* [DATA TO PROCESS]:

***

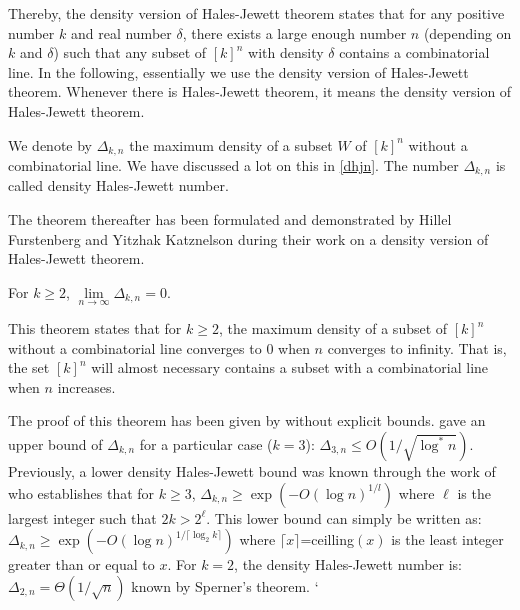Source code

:Thereby, the density version of Hales-Jewett theorem states that for any positive number $k$ and real number $\delta$,  there exists a large enough number $n$ (depending on $k$ and $\delta$) such that  any subset of  $[k]^n $ with density $\delta$ contains a combinatorial line.
In the following, essentially  we use  the density version of  Hales-Jewett theorem. Whenever there is Hales-Jewett theorem, it means the density version of Hales-Jewett theorem.

We denote by $\Delta_{k,n}$ the maximum density of a subset $W$ of $[k]^n$ without a combinatorial line. We have discussed a lot on this in \eqref{dhjn}.
The number $\Delta_{k,n}$ is called density Hales-Jewett number.

The theorem thereafter has been formulated and demonstrated  by Hillel Furstenberg and Yitzhak Katznelson  during their work on a density version of Hales-Jewett theorem.

\begin{thm}	For $k\geq 2$, $\lim\limits_{n\longrightarrow \infty} \Delta_{k,n}=0.$ \label{fk}	\end{thm}
 
This theorem states that for $k\geq 2$, the maximum  density of a subset of $[k]^n$ without a combinatorial line converges to $0$ when $n$ converges to infinity. That is,
the set $[k]^n$
will almost necessary
contains a subset with a combinatorial line when $n$ increases.

The proof of this theorem has been given by \cite{furstenberg1991density} without explicit bounds. \cite{polymath2012new} gave an upper bound of $\Delta_{k,n}$ for a particular case ($k=3$): $\Delta_{3,n} \leq O(1/\sqrt{\log^* n}).$ Previously, a lower  density Hales-Jewett bound  was known through the work of \cite{polymath2010density} who establishes that  for $k\geq 3$, $\Delta_{k,n} \geq \exp \left(-O(\log n)^{1/l}\right)$ where $\ell$ is the largest integer such that $2k > 2^{\ell}$. This lower bound can simply be written as: $\Delta_{k,n} \geq \exp \left(-O(\log n)^{1/\lceil \log_2 k \rceil}\right)$ where $\lceil x \rceil$=ceilling$(x)$ is the least integer greater than or equal to $x.$ For $k=2$, the density Hales-Jewett number is: $\Delta_{2,n}=\Theta(1/\sqrt{n})$ known by Sperner's theorem.
`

***

* [GOAL OF THE EXERCISE]:
Copy out the material word for word, without any images.

* [SOLUTION TO THIS EXERCISE]:
Source code

:Thereby, the density version of Hales-Jewett theorem states that for any positive number $k$ and real number $\delta$,  there exists a large enough number $n$ (depending on $k$ and $\delta$) such that  any subset of  $[k]^n $ with density $\delta$ contains a combinatorial line.
In the following, essentially  we use  the density version of  Hales-Jewett theorem. Whenever there is Hales-Jewett theorem, it means the density version of Hales-Jewett theorem.

We denote by $\Delta_{k,n}$ the maximum density of a subset $W$ of $[k]^n$ without a combinatorial line. We have discussed a lot on this in \eqref{dhjn}.
The number $\Delta_{k,n}$ is called density Hales-Jewett number.

The theorem thereafter has been formulated and demonstrated  by Hillel Furstenberg and Yitzhak Katznelson  during their work on a density version of Hales-Jewett theorem.

\begin{thm}	For $k\geq 2$, $\lim\limits_{n\longrightarrow \infty} \Delta_{k,n}=0.$ \label{fk}	\end{thm}
 
This theorem states that for $k\geq 2$, the maximum  density of a subset of $[k]^n$ without a combinatorial line converges to $0$ when $n$ converges to infinity. That is,
the set $[k]^n$
will almost necessary
contains a subset with a combinatorial line when $n$ increases.

The proof of this theorem has been given by \cite{furstenberg1991density} without explicit bounds. \cite{polymath2012new} gave an upper bound of $\Delta_{k,n}$ for a particular case ($k=3$): $\Delta_{3,n} \leq O(1/\sqrt{\log^* n}).$ Previously, a lower  density Hales-Jewett bound  was known through the work of \cite{polymath2010density} who establishes that  for $k\geq 3$, $\Delta_{k,n} \geq \exp \left(-O(\log n)^{1/l}\right)$ where $\ell$ is the largest integer such that $2k > 2^{\ell}$. This lower bound can simply be written as: $\Delta_{k,n} \geq \exp \left(-O(\log n)^{1/\lceil \log_2 k \rceil}\right)$ where $\lceil x \rceil$=ceilling$(x)$ is the least integer greater than or equal to $x.$ For $k=2$, the density Hales-Jewett number is: $\Delta_{2,n}=\Theta(1/\sqrt{n})$ known by Sperner's theorem.
`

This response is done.